Юхванка представлял полную противоположность трудолюбивому, честному Чурису. Его тянет к легкой наживе — «сборщиком ходить, старостой мошенничать». Николенька чувствует бессилие своих увещаний и угроз «против порока, воспитанного невежеством и поддерживаемого нишетой», и «с тяжелым чувством уныния» уходит от Юхванки. Он отправляется к мужику, прозванному Давыдкой Белым.

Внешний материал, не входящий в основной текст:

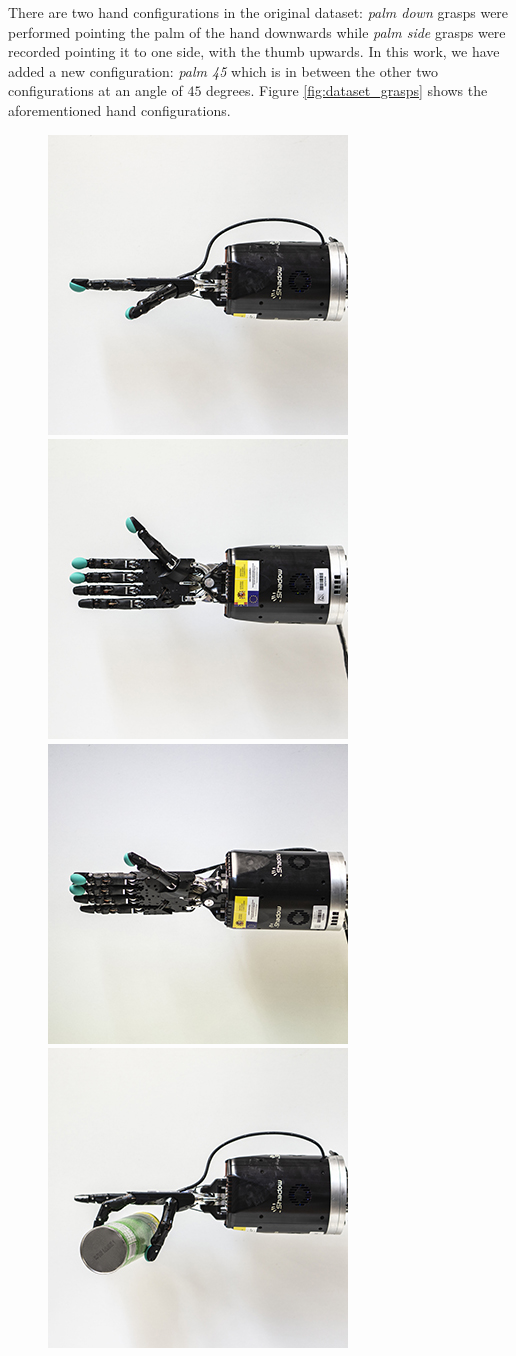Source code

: There are two hand configurations in the original dataset: \textit{palm down} grasps were performed pointing the palm of the hand downwards while \textit{palm side} grasps were recorded pointing it to one side, with the thumb upwards. In this work, we have added a new configuration: \emph{palm 45} which is in between the other two configurations at an angle of $45$ degrees. Figure \ref{fig:dataset_grasps} shows the aforementioned hand configurations.

\begin{figure}[!htb]
	\centering
    \includegraphics[width=0.32\linewidth]{Figures/Tactile/dataset/palmdown-downsampled}
    \includegraphics[width=0.32\linewidth]{Figures/Tactile/dataset/palmside-downsampled}
    \includegraphics[width=0.32\linewidth]{Figures/Tactile/dataset/palm45-downsampled}\\
    \smallskip
    \includegraphics[width=0.32\linewidth]{Figures/Tactile/dataset/palmdown_grasp-downsampled}

\end{figure}

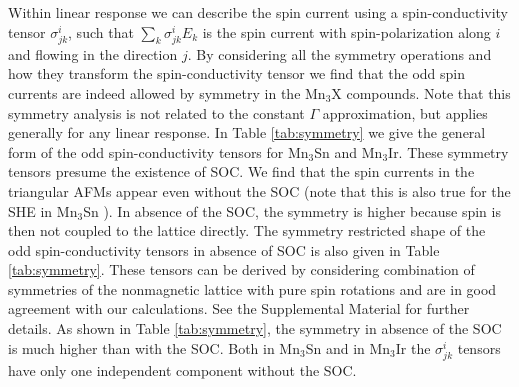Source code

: \documentclass[aps,prl,reprint,amsmath,amssymb,superscriptaddress]{revtex4-1}
\begin{document}
Within linear response we can describe the spin current using a spin-conductivity tensor $\sigma^i_{jk}$, such that $\sum_k \sigma^i_{jk} E_k$ is the spin current with spin-polarization along $i$ and flowing in the direction $j$. By considering all the symmetry operations and how they transform the spin-conductivity tensor \cite{Zelezny2017,Seeman2015,symcode} we find that the odd spin currents are indeed allowed by symmetry in the Mn$_3$X compounds. Note that this symmetry analysis is not related to the constant $\Gamma$ approximation, but applies generally for any linear response. In Table \ref{tab:symmetry} we give the general form of the odd spin-conductivity tensors for Mn$_3$Sn and Mn$_3$Ir. These symmetry tensors presume the existence of SOC. We find that the spin currents in the triangular AFMs appear even without the SOC (note that this is also true for the SHE in Mn$_3$Sn \cite{Zhang2017arxiv}). In absence of the SOC, the symmetry is higher because spin is then not coupled to the lattice directly. The symmetry restricted shape of the odd spin-conductivity tensors in absence of SOC is also given in Table \ref{tab:symmetry}. These tensors can be derived by considering combination of symmetries of the nonmagnetic lattice with pure spin rotations \cite{Litvin1974,Brinkman1966} and are in good agreement with our calculations. See the Supplemental Material \cite{SMprl} for further details. As shown in  Table \ref{tab:symmetry}, the symmetry in absence of the SOC is much higher than with the SOC. Both in Mn$_3$Sn and in Mn$_3$Ir the $\sigma^i_{jk}$ tensors have only one independent component without the SOC. 
\end{document}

Вид Давыдки и его нищеты снова наводит Николеньку на самые грустные размышления. Он понимает, что ничто не может вывести Давыдку из его апатии. «Давыдку забили», и эти беспрестанные побои и брань привели его в состояние полного равнодушия и ко всему окружающему и к своему собственному положению. И Николеньке приходит мысль взять Давыдку к себе на дворню и заняться его перевоспитанием, чтобы «кротостью, увещаниями, выбором занятий приучить его к размышлению и труду». Успокоившись на этой фантастической мысли, Николенька идет к богатому мужику Болхину, который во всей вотчине считался первым по достатку и исправности своего хозяйства.

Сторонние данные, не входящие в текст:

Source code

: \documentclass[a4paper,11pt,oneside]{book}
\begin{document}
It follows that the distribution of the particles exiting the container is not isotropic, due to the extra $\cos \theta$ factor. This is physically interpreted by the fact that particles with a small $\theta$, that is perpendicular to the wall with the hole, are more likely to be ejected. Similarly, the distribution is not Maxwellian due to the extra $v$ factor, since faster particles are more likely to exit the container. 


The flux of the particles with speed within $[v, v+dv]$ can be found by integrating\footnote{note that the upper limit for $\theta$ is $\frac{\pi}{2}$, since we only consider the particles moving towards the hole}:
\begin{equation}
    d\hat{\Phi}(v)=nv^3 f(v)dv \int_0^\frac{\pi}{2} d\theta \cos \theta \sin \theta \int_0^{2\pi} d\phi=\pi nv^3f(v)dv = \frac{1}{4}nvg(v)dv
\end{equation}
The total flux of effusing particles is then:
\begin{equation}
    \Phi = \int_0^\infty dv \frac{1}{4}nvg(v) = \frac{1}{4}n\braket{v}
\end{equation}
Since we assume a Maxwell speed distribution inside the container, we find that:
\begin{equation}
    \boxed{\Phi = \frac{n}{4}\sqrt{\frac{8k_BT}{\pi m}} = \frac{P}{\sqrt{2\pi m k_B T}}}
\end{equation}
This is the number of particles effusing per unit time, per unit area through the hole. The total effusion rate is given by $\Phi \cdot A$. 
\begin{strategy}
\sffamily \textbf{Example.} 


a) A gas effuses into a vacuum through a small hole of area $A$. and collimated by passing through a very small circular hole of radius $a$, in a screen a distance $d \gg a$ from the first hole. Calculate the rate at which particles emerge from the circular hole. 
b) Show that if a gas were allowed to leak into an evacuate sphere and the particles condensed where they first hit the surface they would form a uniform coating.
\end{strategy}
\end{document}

«Он видел уже всех своих мужиков такими же богатыми, такими же добрыми, как старик Болха, они все улыбались, были совершенно счастливы и всем этим были обязаны ему». Но мечтания эти опять были быстро разрушены действительностью — недоверчивым отношением к нему старика Болхина.

Автор подводит итог всем попыткам своего героя прийти на помощь крестьянам. Уверенности в успешности результатов деятельности Николеньки у автора нет. «Одна цель его трудов есть счастие его подданных; но и это так трудно, так трудно, что кажется легче — самому найти счастие, чем дать его другим. Недоверие, ложная рутина, порок, беспомощность — вот преграды, которые едва ли удастся преодолеть ему». Чтобы «искоренить ложную рутину, нужно дождаться нового поколения и образовать его». «Чтобы вселить доверие, нужно едва столько лет, сколько вселялось недоверие».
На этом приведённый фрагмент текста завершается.